Medical Experiments in the Third Reich
Unethical medical experimentation (without patient consent or any safeguards) carried out during the Third Reich may be divided into three categories.
1. Experiments dealing with the survival of military personnel
Many experiments in the camps intended to facilitate the survival of Axis military personnel in the field. For example, at Dachau, physicians from the German air force and from the German Experimental Institution for Aviation conducted high-altitude experiments on prisoners to determine the maximum altitude from which crews of damaged aircraft could parachute to safety. Scientists there also carried out so-called freezing experiments on prisoners to find an effective treatment for hypothermia. Prisoners were also used to test various methods of making seawater drinkable.
2. Experiments to test drugs and treatments
Other experiments aimed to develop and test drugs and treatment methods for injuries and illnesses which German military and occupation personnel encountered in the field. At the German concentration camps of Sachsenhausen, Dachau, Natzweiler, Buchenwald, and Neuengamme, scientists used camp inmates to test immunization compounds and antibodies for the prevention and treatment of contagious diseases, including malaria, typhus, tuberculosis, typhoid fever, yellow fever, and infectious hepatitis. Physicians at Ravensbrück conducted experiments in bone-grafting and tested newly developed sulfa (sulfanilamide) drugs. At Natzweiler and Sachsenhausen, prisoners were exposed to phosgene and mustard gas in order to test possible antidotes.

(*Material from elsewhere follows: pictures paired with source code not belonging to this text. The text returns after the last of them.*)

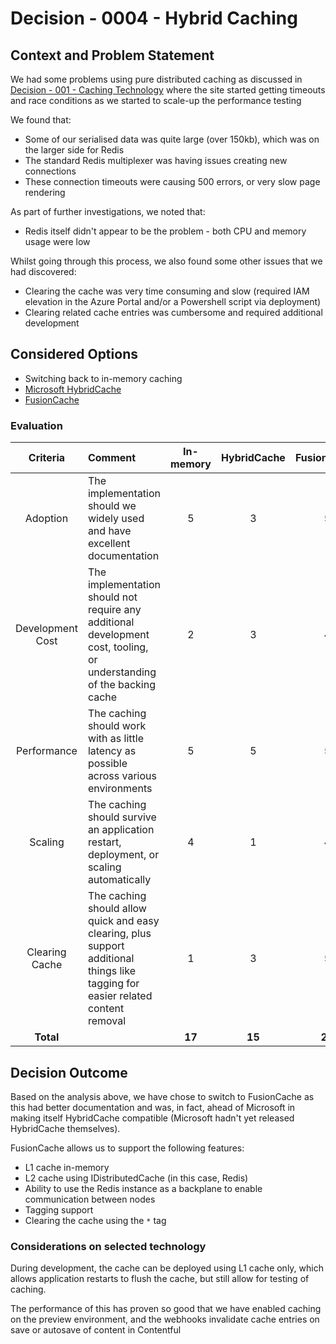 # Decision - 0004 - Hybrid Caching

## Context and Problem Statement

We had some problems using pure distributed caching as discussed in [Decision - 001 - Caching Technology](001-caching-technology.md) where the site started getting timeouts and race conditions as we started to scale-up the performance testing

We found that:

* Some of our serialised data was quite large (over 150kb), which was on the larger side for Redis
* The standard Redis multiplexer was having issues creating new connections
* These connection timeouts were causing 500 errors, or very slow page rendering

As part of further investigations, we noted that:
* Redis itself didn't appear to be the problem - both CPU and memory usage were low

Whilst going through this process, we also found some other issues that we had discovered:
* Clearing the cache was very time consuming and slow (required IAM elevation in the Azure Portal and/or a Powershell script via deployment)
* Clearing related cache entries was cumbersome and required additional development

## Considered Options

* Switching back to in-memory caching
* [Microsoft HybridCache](https://learn.microsoft.com/en-us/aspnet/core/performance/caching/hybrid?view=aspnetcore-9.0)
* [FusionCache](https://github.com/ZiggyCreatures/FusionCache)

### Evaluation

|     Criteria     | Comment                                                                                                                          | In-memory | HybridCache | FusionCache |
|:----------------:|:---------------------------------------------------------------------------------------------------------------------------------|:---------:|:-----------:|:-----------:|
|     Adoption     | The implementation should we widely used and have excellent documentation                                                        |     5     |      3      |      5      | 
| Development Cost | The implementation should not require any additional development cost, tooling, or understanding of the backing cache            |     2     |      3      |      4      | 
|   Performance    | The caching should work with as little latency as possible across various environments                                           |     5     |      5      |      5      |
|     Scaling      | The caching should survive an application restart, deployment, or scaling automatically                                          |     4     |      1      |      4      |
|  Clearing Cache  | The caching should allow quick and easy clearing, plus support additional things like tagging for easier related content removal |     1     |      3      |      5      |
|    **Total**     |                                                                                                                                  |  **17**   |   **15**    |   **23**    |

## Decision Outcome

Based on the analysis above, we have chose to switch to FusionCache as this had better documentation and was, in fact, ahead of Microsoft in making itself HybridCache compatible (Microsoft hadn't yet released HybridCache themselves).

FusionCache allows us to support the following features:
- L1 cache in-memory
- L2 cache using IDistributedCache (in this case, Redis)
- Ability to use the Redis instance as a backplane to enable communication between nodes
- Tagging support
- Clearing the cache using the `*` tag

### Considerations on selected technology

During development, the cache can be deployed using L1 cache only, which allows application restarts to flush the cache, but still allow for testing of caching.

The performance of this has proven so good that we have enabled caching on the preview environment, and the webhooks invalidate cache entries on save or autosave of content in Contentful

3. Experiments to advance Nazi racial and ideological goals
A third category of medical experimentation sought to advance the racial and ideological tenets of the Nazi worldview. The most infamous were the experiments of Josef Mengele on twins of all ages at Auschwitz. He also directed experiments on Roma (Gypsies), as did Werner Fischer at Sachsenhausen, to determine how different "races" withstood various contagious diseases. The research of August Hirt at Strasbourg University also intended to establish "Jewish racial inferiority." Additional gruesome experiments meant to further Nazi racial goals included a series of sterilization experiments, undertaken primarily at Auschwitz and Ravensbrück. Scientists tested a number of methods in an effort to develop an efficient and inexpensive procedure for the mass sterilization of Jews, Roma, and other groups Nazi leaders considered to be racially or genetically undesirable.
The Nuremberg Code
The Nuremberg Code was created in the aftermath of the discovery of the camp experiments and subsequent trials to address abuses committed by medical professionals during the Holocaust. The Nuremberg Code included the principle of informed consent and required standards for research.
Critical Thinking Questions
How did medical professionals justify medicalized killing and experimentation on humans during the Holocaust?
How do contemporary medical practices counter these justifications and protect the subjects of medical experiments?
What are the reasons for and against using research data from these experiments?